- [Aim of the task] Apart from the images, every record here needs to be copied exactly.

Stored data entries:
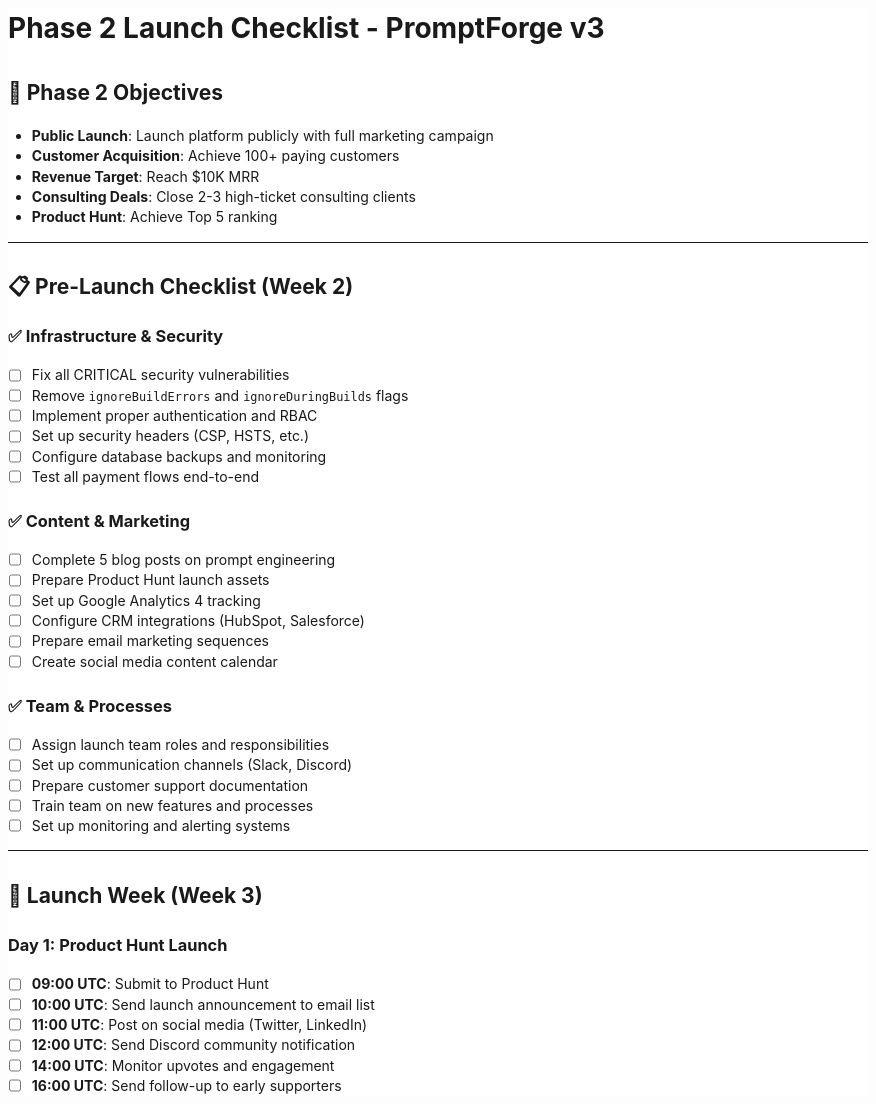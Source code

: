 # Phase 2 Launch Checklist - PromptForge v3

## 🎯 Phase 2 Objectives
- **Public Launch**: Launch platform publicly with full marketing campaign
- **Customer Acquisition**: Achieve 100+ paying customers
- **Revenue Target**: Reach $10K MRR
- **Consulting Deals**: Close 2-3 high-ticket consulting clients
- **Product Hunt**: Achieve Top 5 ranking

---

## 📋 Pre-Launch Checklist (Week 2)

### ✅ Infrastructure & Security
- [ ] Fix all CRITICAL security vulnerabilities
- [ ] Remove `ignoreBuildErrors` and `ignoreDuringBuilds` flags
- [ ] Implement proper authentication and RBAC
- [ ] Set up security headers (CSP, HSTS, etc.)
- [ ] Configure database backups and monitoring
- [ ] Test all payment flows end-to-end

### ✅ Content & Marketing
- [ ] Complete 5 blog posts on prompt engineering
- [ ] Prepare Product Hunt launch assets
- [ ] Set up Google Analytics 4 tracking
- [ ] Configure CRM integrations (HubSpot, Salesforce)
- [ ] Prepare email marketing sequences
- [ ] Create social media content calendar

### ✅ Team & Processes
- [ ] Assign launch team roles and responsibilities
- [ ] Set up communication channels (Slack, Discord)
- [ ] Prepare customer support documentation
- [ ] Train team on new features and processes
- [ ] Set up monitoring and alerting systems

---

## 🚀 Launch Week (Week 3)

### Day 1: Product Hunt Launch
- [ ] **09:00 UTC**: Submit to Product Hunt
- [ ] **10:00 UTC**: Send launch announcement to email list
- [ ] **11:00 UTC**: Post on social media (Twitter, LinkedIn)
- [ ] **12:00 UTC**: Send Discord community notification
- [ ] **14:00 UTC**: Monitor upvotes and engagement
- [ ] **16:00 UTC**: Send follow-up to early supporters
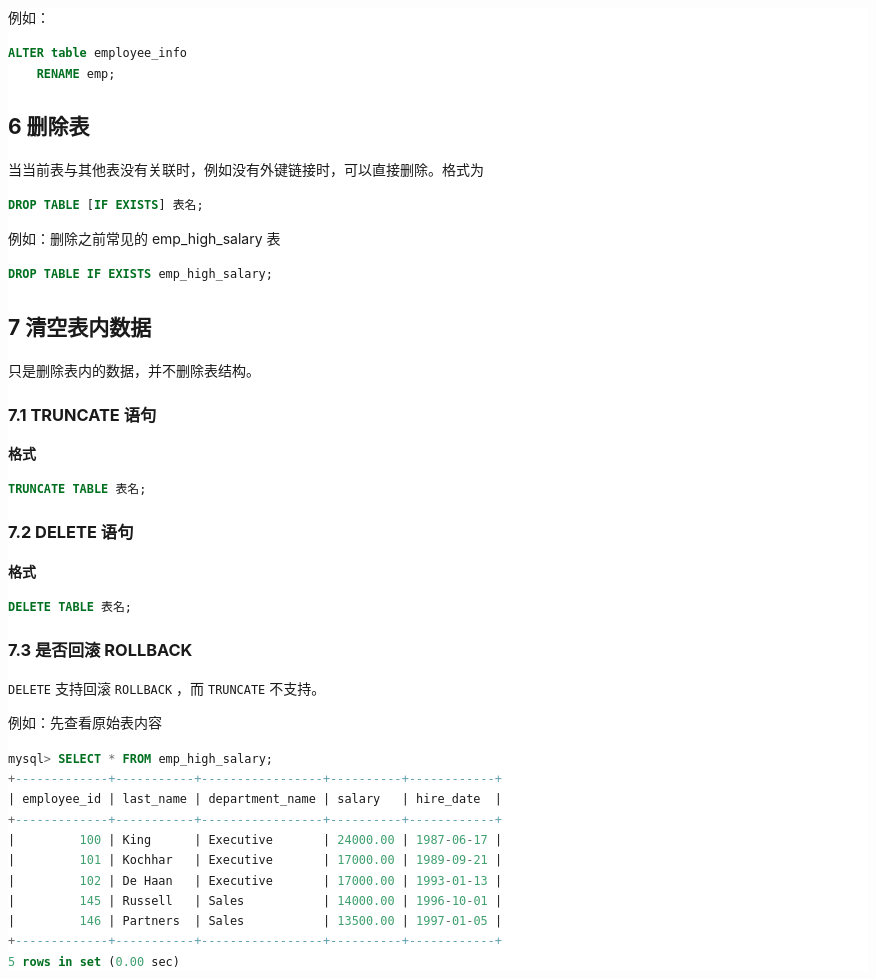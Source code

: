 例如：

```sql
ALTER table employee_info
    RENAME emp;

```



## 6 删除表

当当前表与其他表没有关联时，例如没有外键链接时，可以直接删除。格式为

```sql
DROP TABLE [IF EXISTS] 表名;
```

例如：删除之前常见的 emp_high_salary 表

```sql
DROP TABLE IF EXISTS emp_high_salary;
```



## 7 清空表内数据

只是删除表内的数据，并不删除表结构。

### 7.1 TRUNCATE 语句

**格式**

```sql
TRUNCATE TABLE 表名;
```

### 7.2 DELETE 语句

**格式**

```sql
DELETE TABLE 表名;
```

### 7.3 是否回滚 ROLLBACK

`DELETE` 支持回滚 `ROLLBACK` ，而 `TRUNCATE` 不支持。

例如：先查看原始表内容

```sql
mysql> SELECT * FROM emp_high_salary;
+-------------+-----------+-----------------+----------+------------+
| employee_id | last_name | department_name | salary   | hire_date  |
+-------------+-----------+-----------------+----------+------------+
|         100 | King      | Executive       | 24000.00 | 1987-06-17 |
|         101 | Kochhar   | Executive       | 17000.00 | 1989-09-21 |
|         102 | De Haan   | Executive       | 17000.00 | 1993-01-13 |
|         145 | Russell   | Sales           | 14000.00 | 1996-10-01 |
|         146 | Partners  | Sales           | 13500.00 | 1997-01-05 |
+-------------+-----------+-----------------+----------+------------+
5 rows in set (0.00 sec)
```
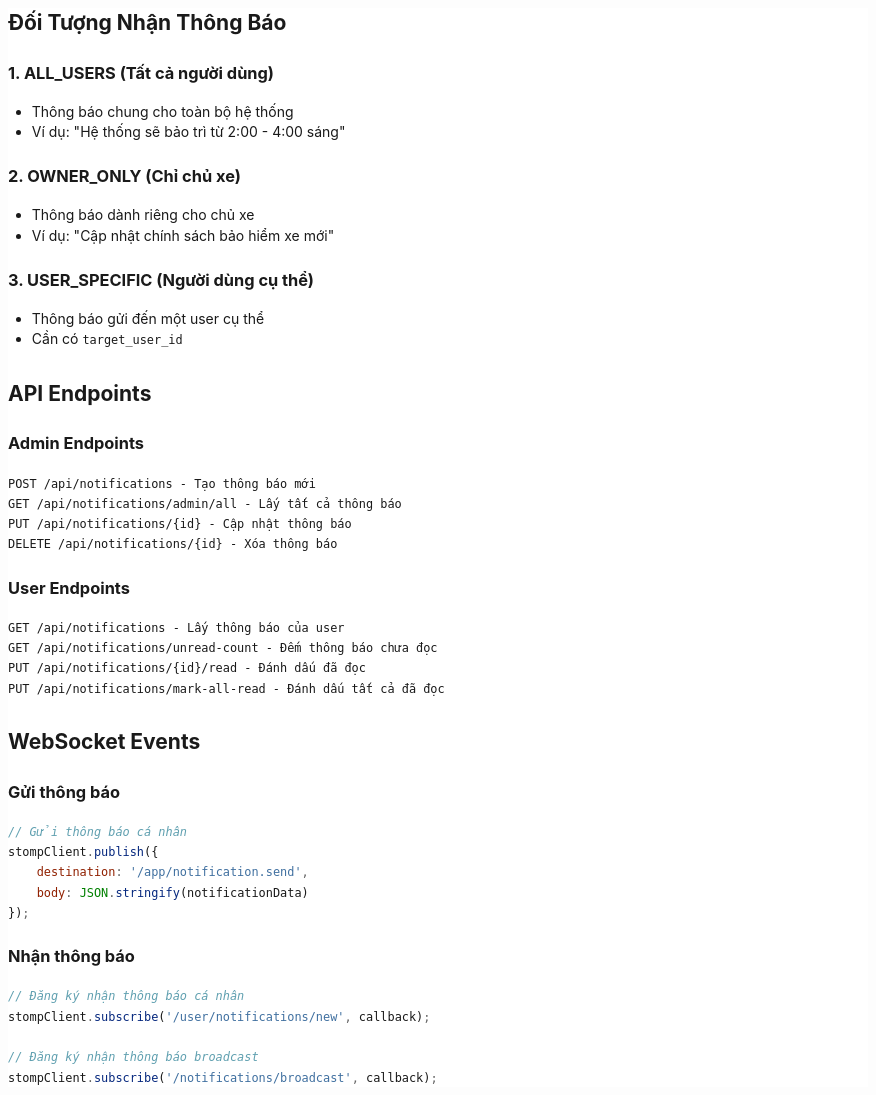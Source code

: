 ## Đối Tượng Nhận Thông Báo

### 1. ALL_USERS (Tất cả người dùng)
- Thông báo chung cho toàn bộ hệ thống
- Ví dụ: "Hệ thống sẽ bảo trì từ 2:00 - 4:00 sáng"

### 2. OWNER_ONLY (Chỉ chủ xe)
- Thông báo dành riêng cho chủ xe
- Ví dụ: "Cập nhật chính sách bảo hiểm xe mới"

### 3. USER_SPECIFIC (Người dùng cụ thể)
- Thông báo gửi đến một user cụ thể
- Cần có `target_user_id`

## API Endpoints

### Admin Endpoints
```
POST /api/notifications - Tạo thông báo mới
GET /api/notifications/admin/all - Lấy tất cả thông báo
PUT /api/notifications/{id} - Cập nhật thông báo
DELETE /api/notifications/{id} - Xóa thông báo
```

### User Endpoints
```
GET /api/notifications - Lấy thông báo của user
GET /api/notifications/unread-count - Đếm thông báo chưa đọc
PUT /api/notifications/{id}/read - Đánh dấu đã đọc
PUT /api/notifications/mark-all-read - Đánh dấu tất cả đã đọc
```

## WebSocket Events

### Gửi thông báo
```javascript
// Gửi thông báo cá nhân
stompClient.publish({
    destination: '/app/notification.send',
    body: JSON.stringify(notificationData)
});
```

### Nhận thông báo
```javascript
// Đăng ký nhận thông báo cá nhân
stompClient.subscribe('/user/notifications/new', callback);

// Đăng ký nhận thông báo broadcast
stompClient.subscribe('/notifications/broadcast', callback);
```
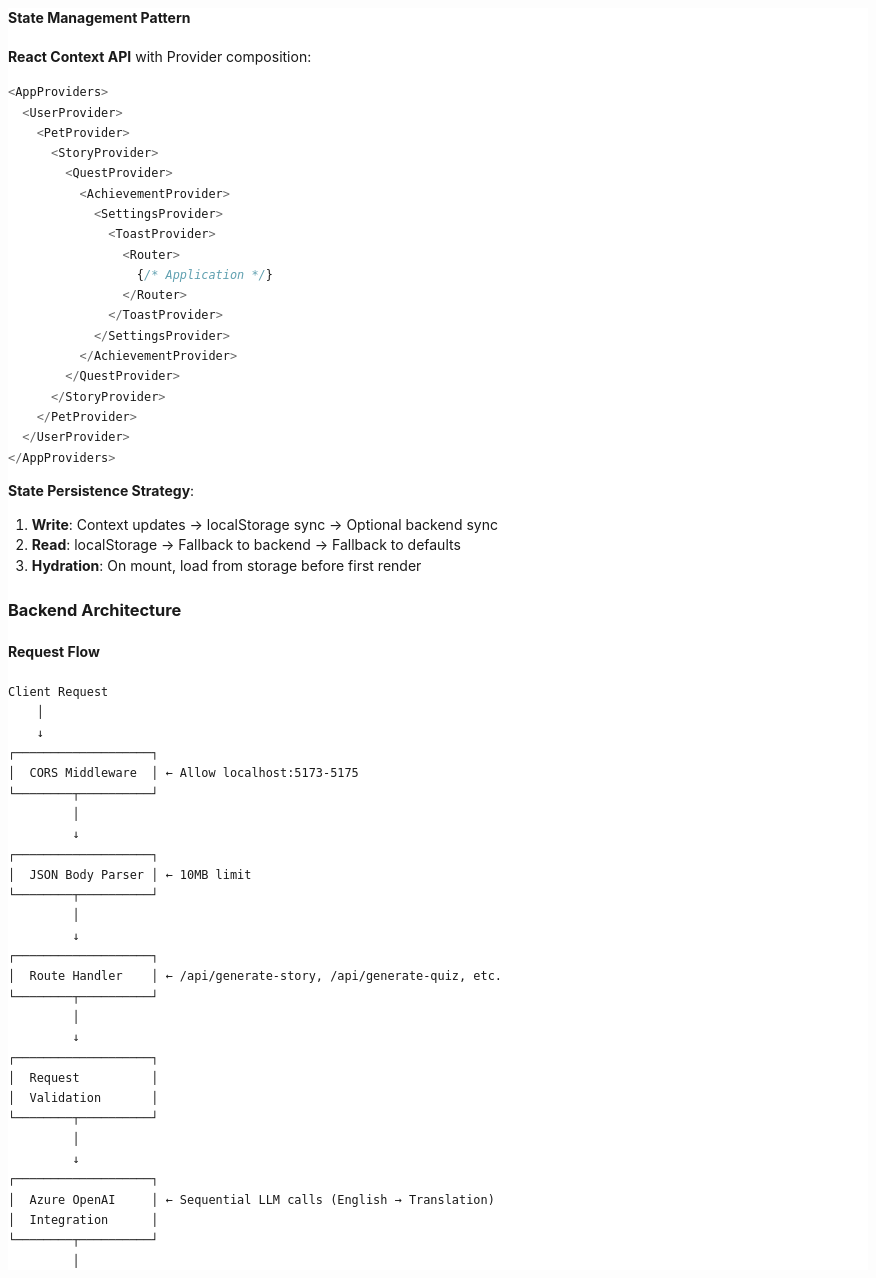 
#### State Management Pattern

**React Context API** with Provider composition:

```typescript
<AppProviders>
  <UserProvider>
    <PetProvider>
      <StoryProvider>
        <QuestProvider>
          <AchievementProvider>
            <SettingsProvider>
              <ToastProvider>
                <Router>
                  {/* Application */}
                </Router>
              </ToastProvider>
            </SettingsProvider>
          </AchievementProvider>
        </QuestProvider>
      </StoryProvider>
    </PetProvider>
  </UserProvider>
</AppProviders>
```

**State Persistence Strategy**:
1. **Write**: Context updates → localStorage sync → Optional backend sync
2. **Read**: localStorage → Fallback to backend → Fallback to defaults
3. **Hydration**: On mount, load from storage before first render

### Backend Architecture

#### Request Flow

```
Client Request
    │
    ↓
┌───────────────────┐
│  CORS Middleware  │ ← Allow localhost:5173-5175
└────────┬──────────┘
         │
         ↓
┌───────────────────┐
│  JSON Body Parser │ ← 10MB limit
└────────┬──────────┘
         │
         ↓
┌───────────────────┐
│  Route Handler    │ ← /api/generate-story, /api/generate-quiz, etc.
└────────┬──────────┘
         │
         ↓
┌───────────────────┐
│  Request          │
│  Validation       │
└────────┬──────────┘
         │
         ↓
┌───────────────────┐
│  Azure OpenAI     │ ← Sequential LLM calls (English → Translation)
│  Integration      │
└────────┬──────────┘
         │
```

- [Exercise answer]
Source code

: # Phase 2 Launch Checklist - PromptForge v3

## 🎯 Phase 2 Objectives
- **Public Launch**: Launch platform publicly with full marketing campaign
- **Customer Acquisition**: Achieve 100+ paying customers
- **Revenue Target**: Reach $10K MRR
- **Consulting Deals**: Close 2-3 high-ticket consulting clients
- **Product Hunt**: Achieve Top 5 ranking

---

## 📋 Pre-Launch Checklist (Week 2)

### ✅ Infrastructure & Security
- [ ] Fix all CRITICAL security vulnerabilities
- [ ] Remove `ignoreBuildErrors` and `ignoreDuringBuilds` flags
- [ ] Implement proper authentication and RBAC
- [ ] Set up security headers (CSP, HSTS, etc.)
- [ ] Configure database backups and monitoring
- [ ] Test all payment flows end-to-end

### ✅ Content & Marketing
- [ ] Complete 5 blog posts on prompt engineering
- [ ] Prepare Product Hunt launch assets
- [ ] Set up Google Analytics 4 tracking
- [ ] Configure CRM integrations (HubSpot, Salesforce)
- [ ] Prepare email marketing sequences
- [ ] Create social media content calendar

### ✅ Team & Processes
- [ ] Assign launch team roles and responsibilities
- [ ] Set up communication channels (Slack, Discord)
- [ ] Prepare customer support documentation
- [ ] Train team on new features and processes
- [ ] Set up monitoring and alerting systems

---

## 🚀 Launch Week (Week 3)

### Day 1: Product Hunt Launch
- [ ] **09:00 UTC**: Submit to Product Hunt
- [ ] **10:00 UTC**: Send launch announcement to email list
- [ ] **11:00 UTC**: Post on social media (Twitter, LinkedIn)
- [ ] **12:00 UTC**: Send Discord community notification
- [ ] **14:00 UTC**: Monitor upvotes and engagement
- [ ] **16:00 UTC**: Send follow-up to early supporters
Source code

: 例如：

```sql
ALTER table employee_info
    RENAME emp;

```



## 6 删除表

当当前表与其他表没有关联时，例如没有外键链接时，可以直接删除。格式为

```sql
DROP TABLE [IF EXISTS] 表名;
```

例如：删除之前常见的 emp_high_salary 表

```sql
DROP TABLE IF EXISTS emp_high_salary;
```



## 7 清空表内数据

只是删除表内的数据，并不删除表结构。

### 7.1 TRUNCATE 语句

**格式**

```sql
TRUNCATE TABLE 表名;
```

### 7.2 DELETE 语句

**格式**

```sql
DELETE TABLE 表名;
```

### 7.3 是否回滚 ROLLBACK

`DELETE` 支持回滚 `ROLLBACK` ，而 `TRUNCATE` 不支持。

例如：先查看原始表内容

```sql
mysql> SELECT * FROM emp_high_salary;
+-------------+-----------+-----------------+----------+------------+
| employee_id | last_name | department_name | salary   | hire_date  |
+-------------+-----------+-----------------+----------+------------+
|         100 | King      | Executive       | 24000.00 | 1987-06-17 |
|         101 | Kochhar   | Executive       | 17000.00 | 1989-09-21 |
|         102 | De Haan   | Executive       | 17000.00 | 1993-01-13 |
|         145 | Russell   | Sales           | 14000.00 | 1996-10-01 |
|         146 | Partners  | Sales           | 13500.00 | 1997-01-05 |
+-------------+-----------+-----------------+----------+------------+
5 rows in set (0.00 sec)
```
Source code

: ## Đối Tượng Nhận Thông Báo

### 1. ALL_USERS (Tất cả người dùng)
- Thông báo chung cho toàn bộ hệ thống
- Ví dụ: "Hệ thống sẽ bảo trì từ 2:00 - 4:00 sáng"

### 2. OWNER_ONLY (Chỉ chủ xe)
- Thông báo dành riêng cho chủ xe
- Ví dụ: "Cập nhật chính sách bảo hiểm xe mới"

### 3. USER_SPECIFIC (Người dùng cụ thể)
- Thông báo gửi đến một user cụ thể
- Cần có `target_user_id`

## API Endpoints

### Admin Endpoints
```
POST /api/notifications - Tạo thông báo mới
GET /api/notifications/admin/all - Lấy tất cả thông báo
PUT /api/notifications/{id} - Cập nhật thông báo
DELETE /api/notifications/{id} - Xóa thông báo
```

### User Endpoints
```
GET /api/notifications - Lấy thông báo của user
GET /api/notifications/unread-count - Đếm thông báo chưa đọc
PUT /api/notifications/{id}/read - Đánh dấu đã đọc
PUT /api/notifications/mark-all-read - Đánh dấu tất cả đã đọc
```

## WebSocket Events

### Gửi thông báo
```javascript
// Gửi thông báo cá nhân
stompClient.publish({
    destination: '/app/notification.send',
    body: JSON.stringify(notificationData)
});
```

### Nhận thông báo
```javascript
// Đăng ký nhận thông báo cá nhân
stompClient.subscribe('/user/notifications/new', callback);

// Đăng ký nhận thông báo broadcast
stompClient.subscribe('/notifications/broadcast', callback);
```
#### State Management Pattern

**React Context API** with Provider composition:

```typescript
<AppProviders>
  <UserProvider>
    <PetProvider>
      <StoryProvider>
        <QuestProvider>
          <AchievementProvider>
            <SettingsProvider>
              <ToastProvider>
                <Router>
                  {/* Application */}
                </Router>
              </ToastProvider>
            </SettingsProvider>
          </AchievementProvider>
        </QuestProvider>
      </StoryProvider>
    </PetProvider>
  </UserProvider>
</AppProviders>
```

**State Persistence Strategy**:
1. **Write**: Context updates → localStorage sync → Optional backend sync
2. **Read**: localStorage → Fallback to backend → Fallback to defaults
3. **Hydration**: On mount, load from storage before first render

### Backend Architecture

#### Request Flow

```
Client Request
    │
    ↓
┌───────────────────┐
│  CORS Middleware  │ ← Allow localhost:5173-5175
└────────┬──────────┘
         │
         ↓
┌───────────────────┐
│  JSON Body Parser │ ← 10MB limit
└────────┬──────────┘
         │
         ↓
┌───────────────────┐
│  Route Handler    │ ← /api/generate-story, /api/generate-quiz, etc.
└────────┬──────────┘
         │
         ↓
┌───────────────────┐
│  Request          │
│  Validation       │
└────────┬──────────┘
         │
         ↓
┌───────────────────┐
│  Azure OpenAI     │ ← Sequential LLM calls (English → Translation)
│  Integration      │
└────────┬──────────┘
         │
```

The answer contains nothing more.